PROBLEM REQUIREMENTS:
Exclude the pictures, then repeat the remaining data exactly.

RECORD EXTRACTS:
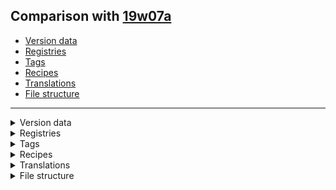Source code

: ## Comparison with [19w07a](https://github.com/PixiGeko/Minecraft-generated-data/tree/19w07a)

- [Version data](#version-data)
- [Registries](#registries)
- [Tags](#tags)
- [Recipes](#recipes)
- [Translations](#translations)
- [File structure](#file-structure)

<hr/>
<details><summary>Version data</summary>
<table><tr><th></th><th align="left">19w07a</th><th>19w08a</th></tr><tr><td>World version</td><td><code>1932</code></td><td><code>1933</code></td></tr><tr><td>Protocol version</td><td><code>460</code></td><td><code>461</code></td></tr></table>
</details>
<details><summary>Registries</summary>
<details>
<summary>
item.txt
</summary>

```diff
+ minecraft:leather_horse_armor
```

</details>








<details>
<summary>
sound_event.txt
</summary>

```diff
- minecraft:entity.fox.bark
+ minecraft:entity.fox.screech
+ minecraft:entity.mooshroom.convert
+ minecraft:entity.mooshroom.eat
+ minecraft:entity.mooshroom.milk
+ minecraft:entity.mooshroom.suspicious_milk
```

</details>
</details>
<details><summary>Tags</summary>
<details>
<summary>
universal_tags/item.json
</summary>

```diff
+ minecraft:leather_horse_armor
```

</details>








<details>
<summary>
universal_tags/sound_event.json
</summary>

```diff
- minecraft:entity.fox.bark
+ minecraft:entity.fox.screech
+ minecraft:entity.mooshroom.convert
+ minecraft:entity.mooshroom.eat
+ minecraft:entity.mooshroom.milk
+ minecraft:entity.mooshroom.suspicious_milk
```

</details>
</details>
<details><summary>Recipes</summary>
<details>
<summary>
List
</summary>

```diff
+ leather_horse_armor.json
```

</details>
</details>
<details><summary>Translations</summary>
<details>
<summary>
Keys
</summary>

```diff
+ argument.long.big: Long must not be more than %s, found %s
+ argument.long.low: Long must not be less than %s, found %s
+ item.minecraft.leather_horse_armor: Leather Horse Armor
- options.saturation: Saturation
+ parsing.long.expected: Expected long
+ parsing.long.invalid: Invalid long '%s'
- subtitles.entity.fox.bark: Fox barks
+ subtitles.entity.fox.screech: Fox screeches
+ subtitles.entity.mooshroom.convert: Mooshroom transforms
+ subtitles.entity.mooshroom.eat: Mooshroom eats
+ subtitles.entity.mooshroom.milk: Mooshroom gets milked
+ subtitles.entity.mooshroom.suspicious_milk: Mooshroom gets milked suspiciously
```

</details>
</details>
<details><summary>File structure</summary>
<details>
<summary>
data
</summary>

```diff
+ minecraft/advancements/recipes/misc/leather_horse_armor.json
+ minecraft/recipes/leather_horse_armor.json
+ minecraft/structures/village/common/iron_golem.nbt
```

</details>
<details>
<summary>
assets
</summary>

```diff
+ minecraft/models/item/leather_horse_armor.json
+ minecraft/textures/entity/cow/brown_mooshroom.png
- minecraft/textures/entity/cow/mooshroom.png
+ minecraft/textures/entity/cow/red_mooshroom.png
+ minecraft/textures/entity/horse/armor/horse_armor_leather.png
+ minecraft/textures/item/leather_horse_armor.png
+ minecraft/textures/mob_effect/absorption.png
+ minecraft/textures/mob_effect/bad_omen.png
+ minecraft/textures/mob_effect/blindness.png
+ minecraft/textures/mob_effect/conduit_power.png
+ minecraft/textures/mob_effect/dolphins_grace.png
+ minecraft/textures/mob_effect/fire_resistance.png
+ minecraft/textures/mob_effect/glowing.png
+ minecraft/textures/mob_effect/harm.png
+ minecraft/textures/mob_effect/haste.png
+ minecraft/textures/mob_effect/heal.png
+ minecraft/textures/mob_effect/health_boost.png
+ minecraft/textures/mob_effect/hunger.png
+ minecraft/textures/mob_effect/invisibility.png
+ minecraft/textures/mob_effect/jump_boost.png
+ minecraft/textures/mob_effect/levitation.png
+ minecraft/textures/mob_effect/luck.png
+ minecraft/textures/mob_effect/mining_fatigue.png
+ minecraft/textures/mob_effect/nausea.png
+ minecraft/textures/mob_effect/night_vision.png
+ minecraft/textures/mob_effect/poison.png
+ minecraft/textures/mob_effect/regeneration.png
+ minecraft/textures/mob_effect/resistance.png
+ minecraft/textures/mob_effect/saturation.png
+ minecraft/textures/mob_effect/slow_falling.png
+ minecraft/textures/mob_effect/slowness.png
+ minecraft/textures/mob_effect/speed.png
+ minecraft/textures/mob_effect/strength.png
+ minecraft/textures/mob_effect/unluck.png
+ minecraft/textures/mob_effect/water_breathing.png
+ minecraft/textures/mob_effect/weakness.png
+ minecraft/textures/mob_effect/wither.png
```

</details>
</details>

PROBLEM SOLUTION:
Source code

: ## Comparison with [19w07a](https://github.com/PixiGeko/Minecraft-generated-data/tree/19w07a)

- [Version data](#version-data)
- [Registries](#registries)
- [Tags](#tags)
- [Recipes](#recipes)
- [Translations](#translations)
- [File structure](#file-structure)

<hr/>
<details><summary>Version data</summary>
<table><tr><th></th><th align="left">19w07a</th><th>19w08a</th></tr><tr><td>World version</td><td><code>1932</code></td><td><code>1933</code></td></tr><tr><td>Protocol version</td><td><code>460</code></td><td><code>461</code></td></tr></table>
</details>
<details><summary>Registries</summary>
<details>
<summary>
item.txt
</summary>

```diff
+ minecraft:leather_horse_armor
```

</details>








<details>
<summary>
sound_event.txt
</summary>

```diff
- minecraft:entity.fox.bark
+ minecraft:entity.fox.screech
+ minecraft:entity.mooshroom.convert
+ minecraft:entity.mooshroom.eat
+ minecraft:entity.mooshroom.milk
+ minecraft:entity.mooshroom.suspicious_milk
```

</details>
</details>
<details><summary>Tags</summary>
<details>
<summary>
universal_tags/item.json
</summary>

```diff
+ minecraft:leather_horse_armor
```

</details>








<details>
<summary>
universal_tags/sound_event.json
</summary>

```diff
- minecraft:entity.fox.bark
+ minecraft:entity.fox.screech
+ minecraft:entity.mooshroom.convert
+ minecraft:entity.mooshroom.eat
+ minecraft:entity.mooshroom.milk
+ minecraft:entity.mooshroom.suspicious_milk
```

</details>
</details>
<details><summary>Recipes</summary>
<details>
<summary>
List
</summary>

```diff
+ leather_horse_armor.json
```

</details>
</details>
<details><summary>Translations</summary>
<details>
<summary>
Keys
</summary>

```diff
+ argument.long.big: Long must not be more than %s, found %s
+ argument.long.low: Long must not be less than %s, found %s
+ item.minecraft.leather_horse_armor: Leather Horse Armor
- options.saturation: Saturation
+ parsing.long.expected: Expected long
+ parsing.long.invalid: Invalid long '%s'
- subtitles.entity.fox.bark: Fox barks
+ subtitles.entity.fox.screech: Fox screeches
+ subtitles.entity.mooshroom.convert: Mooshroom transforms
+ subtitles.entity.mooshroom.eat: Mooshroom eats
+ subtitles.entity.mooshroom.milk: Mooshroom gets milked
+ subtitles.entity.mooshroom.suspicious_milk: Mooshroom gets milked suspiciously
```

</details>
</details>
<details><summary>File structure</summary>
<details>
<summary>
data
</summary>

```diff
+ minecraft/advancements/recipes/misc/leather_horse_armor.json
+ minecraft/recipes/leather_horse_armor.json
+ minecraft/structures/village/common/iron_golem.nbt
```

</details>
<details>
<summary>
assets
</summary>

```diff
+ minecraft/models/item/leather_horse_armor.json
+ minecraft/textures/entity/cow/brown_mooshroom.png
- minecraft/textures/entity/cow/mooshroom.png
+ minecraft/textures/entity/cow/red_mooshroom.png
+ minecraft/textures/entity/horse/armor/horse_armor_leather.png
+ minecraft/textures/item/leather_horse_armor.png
+ minecraft/textures/mob_effect/absorption.png
+ minecraft/textures/mob_effect/bad_omen.png
+ minecraft/textures/mob_effect/blindness.png
+ minecraft/textures/mob_effect/conduit_power.png
+ minecraft/textures/mob_effect/dolphins_grace.png
+ minecraft/textures/mob_effect/fire_resistance.png
+ minecraft/textures/mob_effect/glowing.png
+ minecraft/textures/mob_effect/harm.png
+ minecraft/textures/mob_effect/haste.png
+ minecraft/textures/mob_effect/heal.png
+ minecraft/textures/mob_effect/health_boost.png
+ minecraft/textures/mob_effect/hunger.png
+ minecraft/textures/mob_effect/invisibility.png
+ minecraft/textures/mob_effect/jump_boost.png
+ minecraft/textures/mob_effect/levitation.png
+ minecraft/textures/mob_effect/luck.png
+ minecraft/textures/mob_effect/mining_fatigue.png
+ minecraft/textures/mob_effect/nausea.png
+ minecraft/textures/mob_effect/night_vision.png
+ minecraft/textures/mob_effect/poison.png
+ minecraft/textures/mob_effect/regeneration.png
+ minecraft/textures/mob_effect/resistance.png
+ minecraft/textures/mob_effect/saturation.png
+ minecraft/textures/mob_effect/slow_falling.png
+ minecraft/textures/mob_effect/slowness.png
+ minecraft/textures/mob_effect/speed.png
+ minecraft/textures/mob_effect/strength.png
+ minecraft/textures/mob_effect/unluck.png
+ minecraft/textures/mob_effect/water_breathing.png
+ minecraft/textures/mob_effect/weakness.png
+ minecraft/textures/mob_effect/wither.png
```

</details>
</details>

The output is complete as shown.